Ma foi, monsieur… (À part.) Que le diable l’emporte.

SOUFFLÉ, bas à Antoine.

Vous voyez qu’il se trouble ; il croyait qu’il se jouerait de moi ; mais il se trompe. (Haut.) Je vous demanderai, monsieur, si vous faites cuire l’ortolan dans sa barde, ou dans la truffe elle-même ?

ALPHONSE, embarrassé.

Dans sa barde ; mais je crois…

SOUFFLÉ, à Antoine.

Il ne s’en doute pas. (À Alphonse.) Écoutez-moi ; nous prenons, c’est-à-dire, vous prenez une truffe d’une dimension… à peu près… la plus grosse qu’on pourra trouver ; vous l’évidez comme il faut, et y placez l’ortolan enveloppé d’une double barde de jambon cru, légèrement humectée d’un coulis d’anchois. Il y en a qui mettent des sardines, mais c’est une erreur, une erreur des plus grossières qu’on puisse faire en cuisine.
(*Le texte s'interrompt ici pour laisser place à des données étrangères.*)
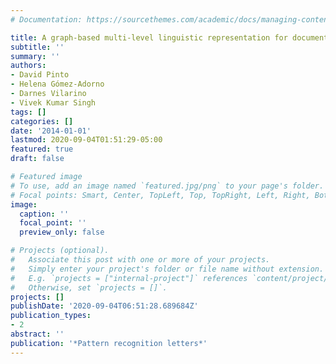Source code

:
 ```yaml
---
# Documentation: https://sourcethemes.com/academic/docs/managing-content/

title: A graph-based multi-level linguistic representation for document understanding
subtitle: ''
summary: ''
authors:
- David Pinto
- Helena Gómez-Adorno
- Darnes Vilarino
- Vivek Kumar Singh
tags: []
categories: []
date: '2014-01-01'
lastmod: 2020-09-04T01:51:29-05:00
featured: true
draft: false

# Featured image
# To use, add an image named `featured.jpg/png` to your page's folder.
# Focal points: Smart, Center, TopLeft, Top, TopRight, Left, Right, BottomLeft, Bottom, BottomRight.
image:
  caption: ''
  focal_point: ''
  preview_only: false

# Projects (optional).
#   Associate this post with one or more of your projects.
#   Simply enter your project's folder or file name without extension.
#   E.g. `projects = ["internal-project"]` references `content/project/deep-learning/index.md`.
#   Otherwise, set `projects = []`.
projects: []
publishDate: '2020-09-04T06:51:28.689684Z'
publication_types:
- 2
abstract: ''
publication: '*Pattern recognition letters*'
---
```

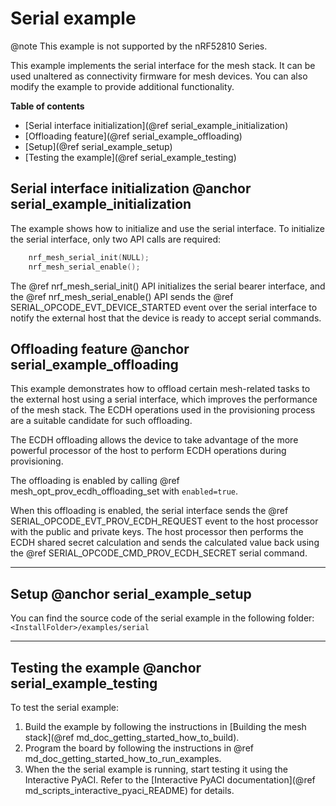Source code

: # Serial example

@note This example is not supported by the nRF52810 Series.

This example implements the serial interface for the mesh stack. It can be used
unaltered as connectivity firmware for mesh devices. You can also modify the example
to provide additional functionality.

**Table of contents**
- [Serial interface initialization](@ref serial_example_initialization)
- [Offloading feature](@ref serial_example_offloading)
- [Setup](@ref serial_example_setup)
- [Testing the example](@ref serial_example_testing)

## Serial interface initialization @anchor serial_example_initialization

The example shows how to initialize and use the serial interface.
To initialize the serial interface, only two API calls are required:
```C
    nrf_mesh_serial_init(NULL);
    nrf_mesh_serial_enable();
```

The @ref nrf_mesh_serial_init() API initializes the serial bearer interface, and the
@ref nrf_mesh_serial_enable() API sends the @ref SERIAL_OPCODE_EVT_DEVICE_STARTED event over the
serial interface to notify the external host that the device is ready to accept serial commands.

## Offloading feature @anchor serial_example_offloading

This example demonstrates how to offload certain mesh-related tasks to the external host
using a serial interface, which improves the performance of the mesh stack.
The ECDH operations used in the provisioning process are a suitable candidate for such offloading.

The ECDH offloading allows the device to take advantage of the more powerful
processor of the host to perform ECDH operations during provisioning.

The offloading is enabled by calling @ref mesh_opt_prov_ecdh_offloading_set with `enabled=true`.

When this offloading is enabled, the serial interface sends
the @ref SERIAL_OPCODE_EVT_PROV_ECDH_REQUEST event to the host processor with the public
and private keys. The host processor then performs the ECDH shared secret calculation
and sends the calculated value back using the @ref SERIAL_OPCODE_CMD_PROV_ECDH_SECRET
serial command.

---

## Setup @anchor serial_example_setup

You can find the source code of the serial example in the following folder: `<InstallFolder>/examples/serial`

---

## Testing the example @anchor serial_example_testing

To test the serial example:
1. Build the example by following the instructions in
[Building the mesh stack](@ref md_doc_getting_started_how_to_build).
2. Program the board by following the instructions in
@ref md_doc_getting_started_how_to_run_examples.
3. When the the serial example is running, start testing it using the Interactive PyACI.
Refer to the [Interactive PyACI documentation](@ref md_scripts_interactive_pyaci_README)
for details.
Vous garnissez vos truffes d’une farce composée de foies gras et de moelle de bœuf pour entretenir un onctueux et prévenir le dessèchement : feu modéré dessus et dessous ; vous faites usage du four de campagne pour donner la couleur, et vous servez chaud. Voilà, monsieurr comme on traite l’ortolan, à la provençale.